Every time we'd drive by the sign that prompted my question, I'd imagine a blind man (always a man) throwing his arm over the back of the bench seat (always a bench seat), turning his head and then remembering it would make no difference, turning his head back forward and flooring it down the driveway.

I've mentioned this one before, but until about 3 years ago, I truly believed Girl  Scout cookies were made by girl scouts.  Of course I don't mean groups of 12 year old girls making those Thin Mints we so covet.  I meant that I  imagined girls could rise in the ranks of girls scoutness and become workers in the holy factories of girl scout cookie making.

I figured someone rose to the ranks of the Mother Superior of girl scouts and she hired only girls who had been girl scouts and had risen through the ranks.  That way, the factories would run efficiently the way girl scouts had been trained, because girl scouts always follow the rules.

And they'd park their butts on their sit upons during their breaks where they only smoked homegrown tobacco and ate wholesome, homemade lunches while darning socks.

Clearly, I never was a girl scout or I would know better, right?

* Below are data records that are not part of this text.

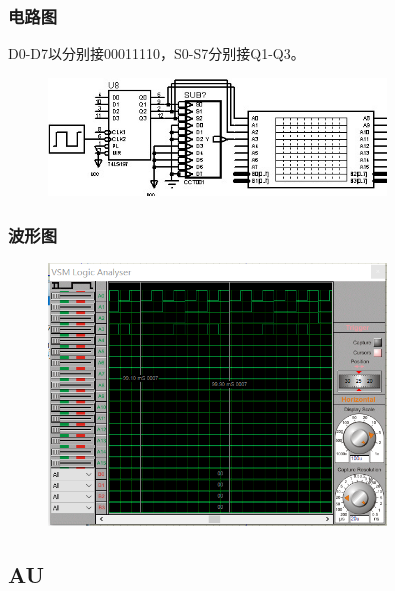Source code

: \documentclass[UTF8, a4paper, 11pt]{article}
\begin{document}
\subsubsection{电路图}
D0-D7以分别接00011110，S0-S7分别接Q1-Q3。
\begin{figure}[H]
    \centering
    \includegraphics[width=0.8\textwidth]{ex6.1电路图1.jpg}
\end{figure}
\subsubsection{波形图}
\begin{figure}[H]
    \centering
    \includegraphics[width=0.8\textwidth]{ex6.1波形图.png}
\end{figure}
\subsection{AU}
\end{document}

It was a very sad day, when in my 30s, I discovered there is no rising in the ranks, there is no Mother Superior and no one cares if the employees were once girl scouts.

There are many more tales of misunderstanding I could regale you with, but you might leave thinking I am the dumbest person on earth.

So, I'll share one more.

In today's paper, there was a page of book reviews and I came upon this one.

It's called "Distinctive Presentations in Needle Arts: A  Complete Guide to Professional Finishing For Your Needlework"

A long time ago, my mother and I drove by this woman's business and she told me that her business is finishing people's needlework.

Can you see where this is going?

For years, I imagined that when people get halfway through a needlepoint project and get tired of it, get frustrated with it or just don't have the time, they bring it to her and she finishes it for them.  In the description of the book, you can see that it says she is an "expert in the field of finishing projects on linen and canvas".

I would imagine that people would bring her ziploc bags with half finished candlewicking or counted cross stitch projects that were out of control.

I couldn't imagine that people would pay for this service.  Or that she would enjoy it.  How much fun can it be to try to pick up where someone else left off and make sense of what they did?  Especially if they had made a mess of it.

And can you imagine the amount of time it would take to finish all of these projects.

YEARS went by before I discovered that she frames or makes pillows out of finished pieces of needlework in a professional manner.

I  must have been absent the day we learned out to "read between the lines" in school.

It's weird because I loved the Amelia Bedelia series when I was little and I totally understood that she was taking things too literally. My favorite scene was when she was told to file some letters and she got out a nail file and actually started filing them.

I'd never do that.   Of course not.

Probably not.

Linking here:


  1. Well now you have an idea for a business. YOU can take people's half worked on projects and finish them. Literally.

    1. OMG that would be the dullest job ever. All I can picture is being hunched over someone's miscounted cross stitch for hours on end. No thank you!!

  2. This is too funny! I'm guessing that finishing people's half-ass projects would require a lot of alcohol during working hours.

  3. I'm glad mom never told me about that store cause that would be my dream job and then I would now be sorely disappointed. And I totally remember your Girl Scout revelation and I laughed so hard just now thinking about how much you were certain the cookies were Girl Scout made.